私のオーガズムの体験は、一般的に言われるような「一瞬のピーク」で終わるものではなく、いくつかの段階を経て進んでいく流れとして感じられる。
最初の段階は、身体をリラックスさせて感覚を整えるところから始まる。ここでは快感を追い求めるのではなく、身体の力を抜き、呼吸を落ち着けながら下腹部に感覚が溜まっていくのを待つ。いわば準備段階のようなもので、この時点ではまだ大きな反応は起きない。
そこから小さな波が生まれる。胸や下腹部などに快感の反応が現れ、最初のオーガズムのような感覚が起こる。ただしこの段階は入口に近く、ここで終わるわけではない。
次の段階では、その波が何度も続くようになる。胸から頭へ広がる感覚や、下腹部から上へ昇る感覚など、複数のルートを通って波が身体を巡る。毎回同じではなく、流れや強さが変化する。いわゆるマルチプルな状態に近く、身体の反応は自分で完全にコントロールできるというより、流れに任せる感覚に近い。
やがて波が強くなり、下腹部から上へ昇るような感覚が頭に到達する瞬間がある。このときに強い快感を感じることがあり、一般的に想像される「ピーク」に近い状態になる。ただしそれは一瞬の爆発というより、上へ昇っていく過程の中で起こる出来事に近い。
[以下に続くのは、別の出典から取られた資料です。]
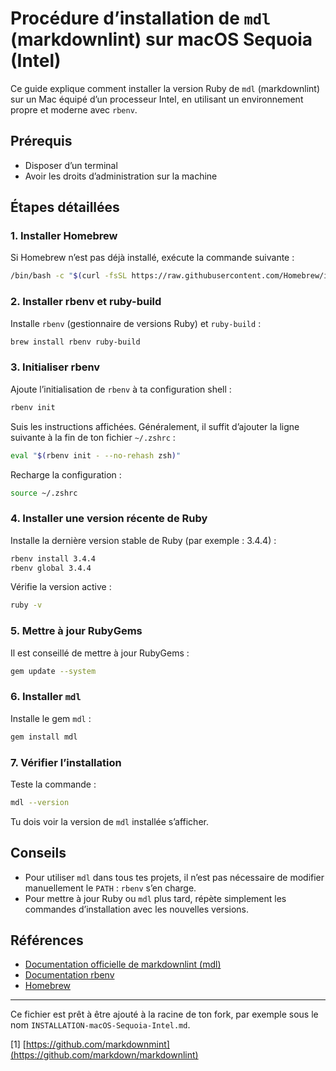 # Procédure d’installation de `mdl` (markdownlint) sur macOS Sequoia (Intel)

Ce guide explique comment installer la version Ruby de `mdl` (markdownlint) sur un Mac équipé d’un processeur Intel, en utilisant un environnement propre et moderne avec `rbenv`.

## Prérequis

- Disposer d’un terminal
- Avoir les droits d’administration sur la machine

## Étapes détaillées

### 1. Installer Homebrew

Si Homebrew n’est pas déjà installé, exécute la commande suivante :

```sh
/bin/bash -c "$(curl -fsSL https://raw.githubusercontent.com/Homebrew/install/HEAD/install.sh)"
```

### 2. Installer rbenv et ruby-build

Installe `rbenv` (gestionnaire de versions Ruby) et `ruby-build` :

```sh
brew install rbenv ruby-build
```

### 3. Initialiser rbenv

Ajoute l’initialisation de `rbenv` à ta configuration shell :

```sh
rbenv init
```

Suis les instructions affichées. Généralement, il suffit d’ajouter la ligne suivante à la fin de ton fichier `~/.zshrc` :

```sh
eval "$(rbenv init - --no-rehash zsh)"
```

Recharge la configuration :

```sh
source ~/.zshrc
```

### 4. Installer une version récente de Ruby

Installe la dernière version stable de Ruby (par exemple : 3.4.4) :

```sh
rbenv install 3.4.4
rbenv global 3.4.4
```

Vérifie la version active :

```sh
ruby -v
```

### 5. Mettre à jour RubyGems

Il est conseillé de mettre à jour RubyGems :

```sh
gem update --system
```

### 6. Installer `mdl`

Installe le gem `mdl` :

```sh
gem install mdl
```

### 7. Vérifier l’installation

Teste la commande :

```sh
mdl --version
```

Tu dois voir la version de `mdl` installée s’afficher.

## Conseils

- Pour utiliser `mdl` dans tous tes projets, il n’est pas nécessaire de modifier manuellement le `PATH` : `rbenv` s’en charge.
- Pour mettre à jour Ruby ou `mdl` plus tard, répète simplement les commandes d’installation avec les nouvelles versions.

## Références

- [Documentation officielle de markdownlint (mdl)](https://github.com/markdownlint/markdownlint)
- [Documentation rbenv](https://github.com/rbenv/rbenv)
- [Homebrew](https://brew.sh/)

---

Ce fichier est prêt à être ajouté à la racine de ton fork, par exemple sous le nom `INSTALLATION-macOS-Sequoia-Intel.md`.

[1] [https://github.com/markdownmint](https://github.com/markdown/markdownlint)

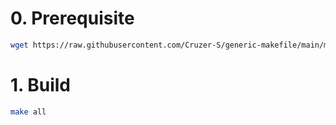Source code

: # 0. Prerequisite
```bash
wget https://raw.githubusercontent.com/Cruzer-S/generic-makefile/main/makefile
```

# 1. Build
```bash
make all
```
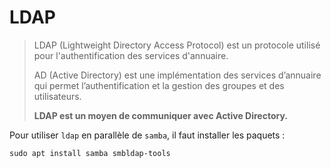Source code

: # LDAP

> LDAP (Lightweight Directory Access Protocol) est un protocole utilisé pour l'authentification des services d'annuaire.
> 
> AD (Active Directory) est une implémentation des services d’annuaire qui permet l’authentification et la gestion des groupes et des utilisateurs.
> 
> **LDAP est un moyen de communiquer avec Active Directory.**

Pour utiliser `ldap` en parallèle de `samba`, il faut installer les paquets :

```shell
sudo apt install samba smbldap-tools
```
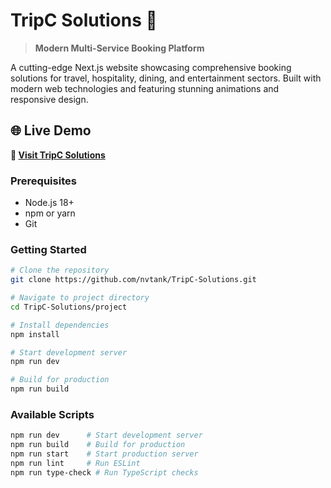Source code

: 
# TripC Solutions 🏨

> **Modern Multi-Service Booking Platform**

A cutting-edge Next.js website showcasing comprehensive booking solutions for travel, hospitality, dining, and entertainment sectors. Built with modern web technologies and featuring stunning animations and responsive design.

## 🌐 Live Demo

**🔗 [Visit TripC Solutions](https://solutions.tripc.ai/)**



### Prerequisites
- Node.js 18+
- npm or yarn
- Git

### Getting Started
```bash
# Clone the repository
git clone https://github.com/nvtank/TripC-Solutions.git

# Navigate to project directory
cd TripC-Solutions/project

# Install dependencies
npm install

# Start development server
npm run dev

# Build for production
npm run build
```

### Available Scripts
```bash
npm run dev      # Start development server
npm run build    # Build for production
npm run start    # Start production server
npm run lint     # Run ESLint
npm run type-check # Run TypeScript checks
```
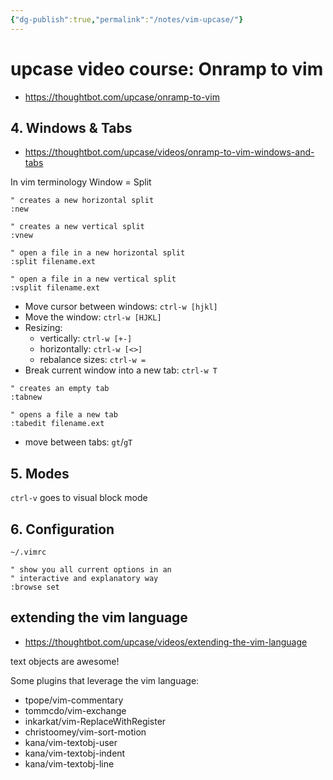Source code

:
 ```yaml
---
{"dg-publish":true,"permalink":"/notes/vim-upcase/"}
---
```



# upcase video course: Onramp to vim

- <https://thoughtbot.com/upcase/onramp-to-vim>

## 4. Windows & Tabs

- <https://thoughtbot.com/upcase/videos/onramp-to-vim-windows-and-tabs>

In vim terminology Window = Split

```vim
" creates a new horizontal split
:new 

" creates a new vertical split
:vnew 

" open a file in a new horizontal split
:split filename.ext

" open a file in a new vertical split
:vsplit filename.ext
```

- Move cursor between windows: `ctrl-w [hjkl]`
- Move the window: `ctrl-w [HJKL]`
- Resizing:
    - vertically: `ctrl-w [+-]`
    - horizontally: `ctrl-w [<>]`
    - rebalance sizes: `ctrl-w =`
- Break current window into a new tab: `ctrl-w T`

```vim
" creates an empty tab
:tabnew

" opens a file a new tab
:tabedit filename.ext
```

- move between tabs: `gt`/`gT`



## 5. Modes

`ctrl-v` goes to visual block mode



## 6. Configuration

`~/.vimrc`

```vim
" show you all current options in an
" interactive and explanatory way
:browse set
```


## extending the vim language

- <https://thoughtbot.com/upcase/videos/extending-the-vim-language>

text objects are awesome!

Some plugins that leverage the vim language:

- tpope/vim-commentary
- tommcdo/vim-exchange
- inkarkat/vim-ReplaceWithRegister
- christoomey/vim-sort-motion
- kana/vim-textobj-user
- kana/vim-textobj-indent
- kana/vim-textobj-line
そのあとには、身体の感覚が限界に近づく段階が訪れる。神経が飽和し、「もうこれ以上は無理」という感覚になる。女性が「もうダメ」と表現する状態に近い感覚だと思う。
しかし私の体験では、そこが終わりではない。その後に、思考が止まり身体の感覚がほとんど消えた静かな状態に入ることがある。目を閉じると、どこまでも続く黒い空間のような感覚が広がり、呼吸だけがかすかに意識される。これは眠りに入る直前の状態に近く、完全にニュートラルな意識の状態になる。
この静かな状態にはしばらく留まることができ、そのまま眠ることもできるし、再び身体の感覚に戻って次の波を起こすこともできる。
私にとって重要なのは、この「静寂」の段階である。オーガズムの深さは、ピークの強さよりも、その後に訪れる静寂の深さで判断できるように感じている。浅い体験ではこの状態は現れないが、深い体験ではこの静かな空間に入ることができる。
つまり私の体験では、オーガズムは単なるピークではなく、
波が起こり
波が重なり
昇華し
飽和し
そして静寂へ至る
という流れとして存在している。
まとめると、女性的なオーガズムでは
男性型のオーガズムのような一瞬の快感ではなく波のような快感の連続に近い。
オーガズムに辿りつけないと悩んでいる方は、男性的な快感の延長を探しているんだと思う。
女性型のオーガズムは弱い快感を溜めて飽和させていくプロセスだと思ってくださいね。